Associate Professor of Religious Studies Stephen Stern introduced the first section of the event, detailing the beginning of Judaic studies at Gettysburg College and how the event began four years ago. He explained how Gettysburg College is the only undergraduate institution in the country that holds a conference of this caliber. The event has been called Limmud in past years, but he and the students who organized the event decided to change it to the Tree of Life Conference in honor of the eleven men and women who were murdered at the Tree of Life Massacre on October 27, 2018.
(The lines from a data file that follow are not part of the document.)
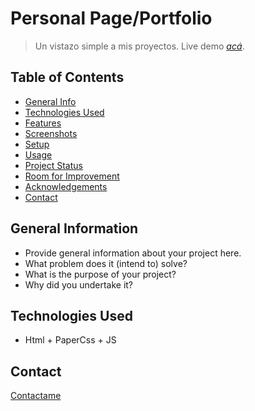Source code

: # Personal Page/Portfolio
> Un vistazo simple a mis proyectos.
> Live demo [_acá_](https://www.franciscomontenegro.com.ar). <!-- If you have the project hosted somewhere, include the link here. -->

## Table of Contents
* [General Info](#general-information)
* [Technologies Used](#technologies-used)
* [Features](#features)
* [Screenshots](#screenshots)
* [Setup](#setup)
* [Usage](#usage)
* [Project Status](#project-status)
* [Room for Improvement](#room-for-improvement)
* [Acknowledgements](#acknowledgements)
* [Contact](#contact)
<!-- * [License](#license) -->


## General Information
- Provide general information about your project here.
- What problem does it (intend to) solve?
- What is the purpose of your project?
- Why did you undertake it?
<!-- You don't have to answer all the questions - just the ones relevant to your project. -->


## Technologies Used
- Html + PaperCss + JS 

## Contact
[Contactame](mailto://franciscomontenegro22@gmail.com/)


<!-- Optional -->
<!-- ## License -->
<!-- This project is open source and available under the [... License](). -->

<!-- You don't have to include all sections - just the one's relevant to your project -->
A student from a different college spoke first, delivering a personal monologue she had written a year after her grandmother’s passing. She spoke of her family, laughing and joking during the funeral and then again, a year later, at an event that is supposed to be somber. Her relatives told her that laughter is the way Jews face pain. While reflecting on this, she thought of the persecution the Jewish people had endured for centuries and how laughter is the only way they could survive the pain and suffering. After her moving narrative, student speakers from Gettysburg College stood one by one and read the last letters sent victims of the Holocaust.
After a brief luncheon for the attendees, the second half of the Conference began. David Tuck, a Holocaust survivor from Poland, courageously told his story to the audience. By December of 1939, he and his family had to wear a yellow armband, and then a Star of David. Tuck was soon deported by Germans to Lodz ghetto. Due to his ability to speak German, he found work with the Germans handing out food ration cards to the Jews within the ghetto. About a year later, Tuck was once again deported, this time to a labor camp in Poland known as Posen. He described barracks in which he lived as beds of straw, if they were lucky, with only one blanket per person.
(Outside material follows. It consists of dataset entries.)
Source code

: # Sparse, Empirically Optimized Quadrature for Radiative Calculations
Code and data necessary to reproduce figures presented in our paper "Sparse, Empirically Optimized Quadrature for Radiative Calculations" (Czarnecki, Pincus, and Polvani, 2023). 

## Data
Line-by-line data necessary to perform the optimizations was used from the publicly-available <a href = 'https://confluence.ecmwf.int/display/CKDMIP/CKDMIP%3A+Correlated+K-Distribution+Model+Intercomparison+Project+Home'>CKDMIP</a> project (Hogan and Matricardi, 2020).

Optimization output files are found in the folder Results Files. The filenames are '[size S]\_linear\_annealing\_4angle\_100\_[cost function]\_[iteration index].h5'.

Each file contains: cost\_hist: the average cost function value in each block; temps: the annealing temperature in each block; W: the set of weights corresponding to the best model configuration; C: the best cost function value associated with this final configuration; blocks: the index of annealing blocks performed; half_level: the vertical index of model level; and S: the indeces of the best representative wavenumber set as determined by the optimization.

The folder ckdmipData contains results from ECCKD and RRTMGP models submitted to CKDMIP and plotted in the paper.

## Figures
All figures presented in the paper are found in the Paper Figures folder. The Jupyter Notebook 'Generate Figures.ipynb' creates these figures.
“There was no pillows. The plate, the one that I ate food from it, this was my pillow,” recalled Tuck.
He knew that he was growing thinner and weaker and had to sustain himself in order to survive. When Germans threw their left-over food away, Tuck would go back later, take it out of the trash can, and eat it. He also taught himself to ration the slice of bread that Germans gave to them each morning.
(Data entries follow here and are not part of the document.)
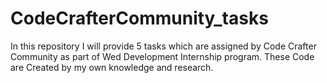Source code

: # CodeCrafterCommunity_tasks
In this repository I will provide 5 tasks which are assigned by Code Crafter Community as part of Wed Development Internship program. These Code are Created by my own knowledge and research. 
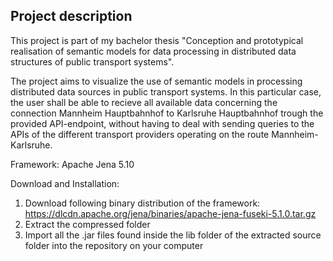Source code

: ## Project description
 
This project is part of my bachelor thesis "Conception and prototypical realisation of semantic models for data processing in distributed data structures of public transport systems".

The project aims to visualize the use of semantic models in processing distributed data sources in public transport systems. 
In this particular case, the user shall be able to recieve all available data concerning the connection Mannheim Hauptbahnhof to Karlsruhe Hauptbahnhof trough the provided API-endpoint, without having to deal with sending queries to the APIs of the different transport providers operating on the route Mannheim-Karlsruhe.

Framework: Apache Jena 5.10

Download and Installation: 
1. Download following binary distribution of the framework: https://dlcdn.apache.org/jena/binaries/apache-jena-fuseki-5.1.0.tar.gz
2. Extract the compressed folder
3. Import all the .jar files found inside the lib folder of the extracted source folder into the repository on your computer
“When I got the slice of bread the first time, I was hungry. I ate it! Then I had nothing to eat the whole day. Later on, what I did, I used to take a slice a bread and put it behind my shirt. Anytime I felt hungry, I took a bite. So, this would last longer,” remembered Tuck.
Two years later, when Posen was liquidated, Tuck was sent to work on the Autobahn construction. This did not last long, and he was soon deported to Auschwitz where he worked to build anti-aircraft guns. In 1945, he was deported once more to Mauthausen in Austria and then to Güsen II after that. On May 5, 1945, he was liberated from that camp by America. At that time, he weighed just seventy-eight pounds. He decided to migrate to the United States after surviving the Holocaust, in hope to find a better, happier life.
Tuck took a few questions from the students who were present and then concluded his speech saying that he will continue to spread his story so that more people will know and fight for a better world.